Stored data entries
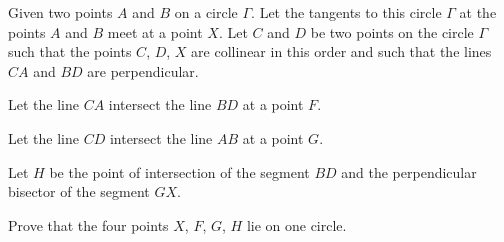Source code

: Given two points $A$ and $B$ on a circle $\varGamma$. Let the tangents to this circle $\varGamma$ at the points $A$ and $B$ meet at a point $X$. Let $C$ and $D$ be two points on the circle $\varGamma$ such that the points $C$, $D$, $X$ are collinear in this order and such that the lines $CA$ and $BD$ are perpendicular.

Let the line $CA$ intersect the line $BD$ at a point $F$.

Let the line $CD$ intersect the line $AB$ at a point $G$.

Let $H$ be the point of intersection of the segment $BD$ and the perpendicular bisector of the segment $GX$.

Prove that the four points $X$, $F$, $G$, $H$ lie on one circle.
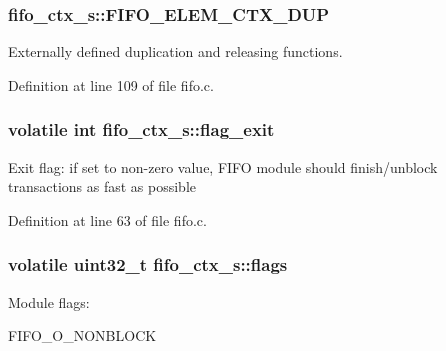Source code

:\subsubsection[{\texorpdfstring{F\+I\+F\+O\+\_\+\+E\+L\+E\+M\+\_\+\+C\+T\+X\+\_\+\+D\+UP}{FIFO_ELEM_CTX_DUP}}]{\setlength{\rightskip}{0pt plus 5cm}fifo\+\_\+ctx\+\_\+s\+::\+F\+I\+F\+O\+\_\+\+E\+L\+E\+M\+\_\+\+C\+T\+X\+\_\+\+D\+UP}\hypertarget{structfifo__ctx__s_a5733ada7a9bf525cdddf6d839a4eef03}{}\label{structfifo__ctx__s_a5733ada7a9bf525cdddf6d839a4eef03}
Externally defined duplication and releasing functions. 

Definition at line 109 of file fifo.\+c.

\subsubsection[{\texorpdfstring{flag\+\_\+exit}{flag_exit}}]{\setlength{\rightskip}{0pt plus 5cm}volatile int fifo\+\_\+ctx\+\_\+s\+::flag\+\_\+exit}\hypertarget{structfifo__ctx__s_a4856c98e4576bd328ff3ee4063b1421a}{}\label{structfifo__ctx__s_a4856c98e4576bd328ff3ee4063b1421a}
Exit flag\+: if set to non-\/zero value, F\+I\+FO module should finish/unblock transactions as fast as possible 

Definition at line 63 of file fifo.\+c.

\subsubsection[{\texorpdfstring{flags}{flags}}]{\setlength{\rightskip}{0pt plus 5cm}volatile uint32\+\_\+t fifo\+\_\+ctx\+\_\+s\+::flags}\hypertarget{structfifo__ctx__s_a6c86ce21bbd7a84d164d9c5ecf72ac3a}{}\label{structfifo__ctx__s_a6c86ce21bbd7a84d164d9c5ecf72ac3a}
Module flags\+:
\begin{DoxyItemize}
\item F\+I\+F\+O\+\_\+\+O\+\_\+\+N\+O\+N\+B\+L\+O\+CK 
\end{DoxyItemize}

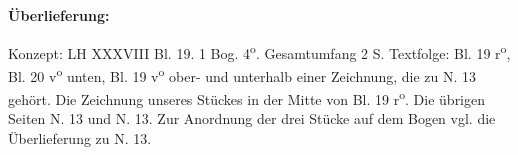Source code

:    
        
        \begin{ledgroupsized}[r]{120mm}
        \footnotesize 
        \pstart        
        \noindent\textbf{\"{U}berlieferung:}  
        \pend
        \end{ledgroupsized}
      
       
              \begin{ledgroupsized}[r]{114mm}
              \footnotesize 
              \pstart \parindent -6mm
              Konzept: LH XXXVIII Bl. 19. 1 Bog. 4\textsuperscript{o}. Gesamtumfang 2 S. Textfolge: Bl. 19 r\textsuperscript{o}, Bl. 20 v\textsuperscript{o} unten, Bl. 19 v\textsuperscript{o} ober- und unterhalb einer Zeichnung, die zu N. 13\protect{} geh\"{o}rt. Die Zeichnung unseres St\"{u}ckes in der Mitte von Bl. 19 r\textsuperscript{o}. Die \"{u}brigen Seiten N. 13\protect{} und N. 13\protect{}. Zur Anordnung der drei St\"{u}cke auf dem Bogen vgl. die \"{U}berlieferung zu N. 13\protect{}. \pend
              \end{ledgroupsized}
       
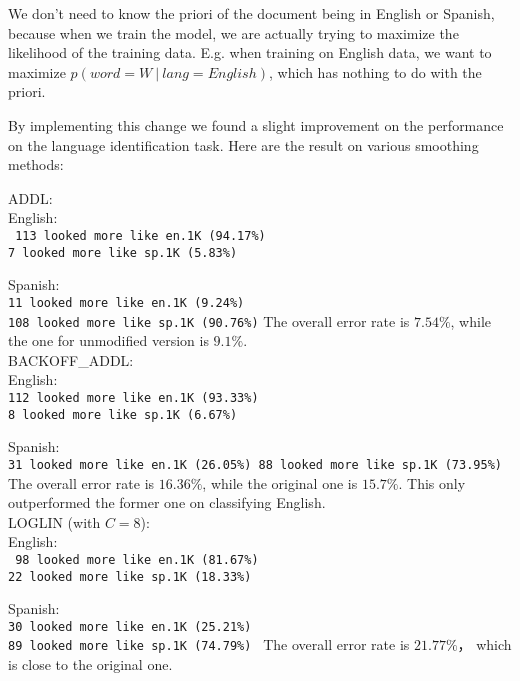 \documentclass[10pt]{article}
\begin{document}
\begin{enumerate}
        We don't need to know the priori of the document being in English or Spanish, because when we train the model, we are actually trying to maximize the likelihood of the training data. E.g. when training on English data, we want to maximize $p(word = W\ |\ lang = English)$, which has nothing to do with the priori. 
        
        By implementing this change we found a slight improvement on the performance on the language identification task. Here are the result on various smoothing methods:
        
        ADDL:\\
        English:\\
        \texttt{ 113 looked more like en.1K (94.17\%)\\
7 looked more like sp.1K (5.83\%)}

        Spanish:\\
        \texttt{11 looked more like en.1K (9.24\%)\\
108 looked more like sp.1K (90.76\%)}
        The overall error rate is $7.54\%$, while the one for unmodified version is $9.1\%$.\\
        
        BACKOFF\_ADDL:\\
        English:\\
        \texttt{112 looked more like en.1K (93.33\%)\\
8 looked more like sp.1K (6.67\%)
        }
        
        Spanish:\\
        \texttt{31 looked more like en.1K (26.05\%)
88 looked more like sp.1K (73.95\%)
        }
        The overall error rate is $16.36\%$, while the original one is $15.7\%$. This only outperformed the former one on classifying English.\\
        
        LOGLIN (with $C = 8$):\\
        English:\\
        \texttt{
        98 looked more like en.1K (81.67\%)\\
22 looked more like sp.1K (18.33\%)
        }
        
        Spanish:\\
        \texttt{30 looked more like en.1K (25.21\%)\\
89 looked more like sp.1K (74.79\%)
        }
        The overall error rate is $21.77\%$， which is close to the original one.
       

\end{enumerate}
\end{document}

▸ **PROBLEM**
Copy the lines that hold the word "more". Take them from the records above.

▸ **RESULT BELOW**
        \texttt{ 113 looked more like en.1K (94.17\%)\\
7 looked more like sp.1K (5.83\%)}
        \texttt{11 looked more like en.1K (9.24\%)\\
108 looked more like sp.1K (90.76\%)}
        \texttt{112 looked more like en.1K (93.33\%)\\
8 looked more like sp.1K (6.67\%)
        \texttt{31 looked more like en.1K (26.05\%)
88 looked more like sp.1K (73.95\%)
        98 looked more like en.1K (81.67\%)\\
22 looked more like sp.1K (18.33\%)
        \texttt{30 looked more like en.1K (25.21\%)\\
89 looked more like sp.1K (74.79\%)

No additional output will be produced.